Explosions in the Sky, “Peace or Quiet”, in https://www.youtube.com/watch?v=YhspFqdTU64
Benditas, as caricaturas. Ajudam a desalfandegar as angústias colhidas à custa da fealdade que o espelho insiste em devolver e o próprio em aceitar a devolução. A autoestima lida mal com a feiura autorretratada. Se ao menos houvesse a hipótese de o espelho pecar por excesso e os detalhes devolvidos fossem uma representação exagerada, talvez estivesse uns degraus abaixo na escala da feiura. E assim resolvia uma dúzia de pendências que cavavam o fosso onde gravitava a angústia.

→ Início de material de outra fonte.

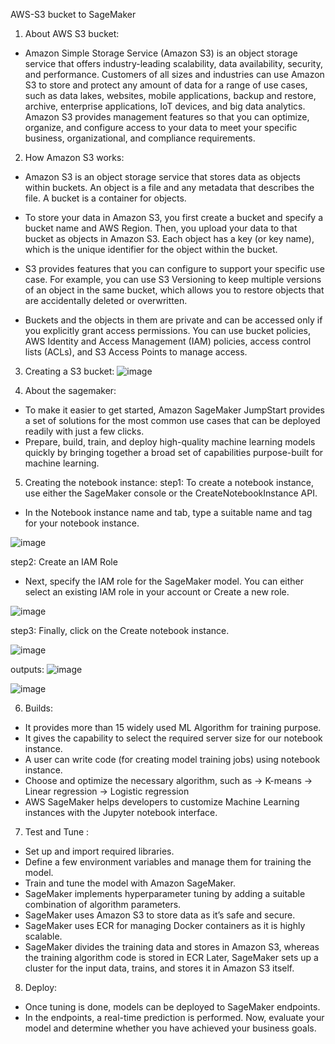 AWS-S3 bucket to SageMaker

1. About AWS S3 bucket:
* Amazon Simple Storage Service (Amazon S3) is an object storage service that offers industry-leading scalability, data availability, security, and performance. Customers of all sizes and industries can use Amazon S3 to store and protect any amount of data for a range of use cases, such as data lakes, websites, mobile applications, backup and restore, archive, enterprise applications, IoT devices, and big data analytics. Amazon S3 provides management features so that you can optimize, organize, and configure access to your data to meet your specific business, organizational, and compliance requirements.

2. How Amazon S3 works:
* Amazon S3 is an object storage service that stores data as objects within buckets. An object is a file and any metadata that describes the file. A bucket is a container for objects.

* To store your data in Amazon S3, you first create a bucket and specify a bucket name and AWS Region. Then, you upload your data to that bucket as objects in Amazon S3. Each object has a key (or key name), which is the unique identifier for the object within the bucket.

* S3 provides features that you can configure to support your specific use case. For example, you can use S3 Versioning to keep multiple versions of an object in the same bucket, which allows you to restore objects that are accidentally deleted or overwritten.

* Buckets and the objects in them are private and can be accessed only if you explicitly grant access permissions. You can use bucket policies, AWS Identity and Access Management (IAM) policies, access control lists (ACLs), and S3 Access Points to manage access.

3. Creating a S3 bucket:
![image](https://user-images.githubusercontent.com/111189874/189471922-facd56f7-c7c8-43c3-b639-34973754f860.png)

4. About the sagemaker:
* To make it easier to get started, Amazon SageMaker JumpStart provides a set of solutions for the most common use cases that can be deployed readily with just a few clicks.
* Prepare, build, train, and deploy high-quality machine learning models quickly by bringing together a broad set of capabilities purpose-built for machine learning.


5. Creating the notebook instance:
 step1: To create a notebook instance, use either the SageMaker console or the CreateNotebookInstance API.
 * In the Notebook instance name and tab, type a suitable name and tag for your notebook instance.
 
 ![image](https://user-images.githubusercontent.com/111189874/189472366-f63e65bf-d8c0-48a7-ab72-9c56f839b1a8.png)

step2: Create an IAM Role
* Next, specify the IAM role for the SageMaker model. You can either select an existing IAM role in your account or Create a new role.

![image](https://user-images.githubusercontent.com/111189874/189472396-d0c51ee3-c015-4eb7-a385-618a3f94ecc4.png)

step3: Finally, click on the Create notebook instance.

![image](https://user-images.githubusercontent.com/111189874/189472427-2073be60-2021-4835-9c69-dc74cc89fbd1.png)


outputs:
![image](https://user-images.githubusercontent.com/111189874/189472460-d39e7137-6486-4800-9f82-afbfd5fbdc97.png)





![image](https://user-images.githubusercontent.com/111189874/189472112-7f06eb0b-5e1b-447f-a111-32fed8073bed.png)



6. Builds:
* It provides more than 15 widely used ML Algorithm for training purpose.
* It gives the capability to select the required server size for our notebook instance.
* A user can write code (for creating model training jobs) using notebook instance.
* Choose and optimize the necessary algorithm, such as
-> K-means
-> Linear regression
-> Logistic regression
* AWS SageMaker helps developers to customize Machine Learning instances with the Jupyter notebook interface.

7. Test and Tune :
* Set up and import required libraries.
* Define a few environment variables and manage them for training the model.
* Train and tune the model with Amazon SageMaker.
* SageMaker implements hyperparameter tuning by adding a suitable combination of algorithm parameters.
* SageMaker uses Amazon S3 to store data as it’s safe and secure.
* SageMaker uses ECR for managing Docker containers as it is highly scalable.
* SageMaker divides the training data and stores in Amazon S3, whereas the training algorithm code is stored in ECR
 Later, SageMaker sets up a cluster for the input data, trains, and stores it in Amazon S3 itself.
 
 8. Deploy:
* Once tuning is done, models can be deployed to SageMaker endpoints.
* In the endpoints, a real-time prediction is performed.
 Now, evaluate your model and determine whether you have achieved your business goals.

Ao passar na rua pedonal, reparou num desenhador que tomava a seu cargo as caricaturas que fossem encomendadas pelos transeuntes. Atrás do cavalete onde desenhava as feições desproporcionadas de uma menina turista, desfilavam alguns exemplos do portfolio do artista. Personalidades, logo, gente conhecida do público, sob o traço extravagante do caricaturista. Eram todos muito mais feios do que em carne viva, ou pelo menos nos ecrãs da televisão.
(Não vale a pena comentar os retratos de políticos-candidatos em campanha eleitoral. Abusam do recurso aos efeitos mágicos de programas informáticos que retocam a imagem e tiram, de uma assentada, uma década ou mais, e uma quinzena de quilos, aos candidatos assim fingidos. Ou não são imediatamente reconhecidos quando fazem as vezes de transeuntes, ou têm de ouvir o desastrado comentário de um anónimo qualquer, surpreendido pelo desfasamento: “parece mais velho do que nos cartazes, o senhor candidato”.)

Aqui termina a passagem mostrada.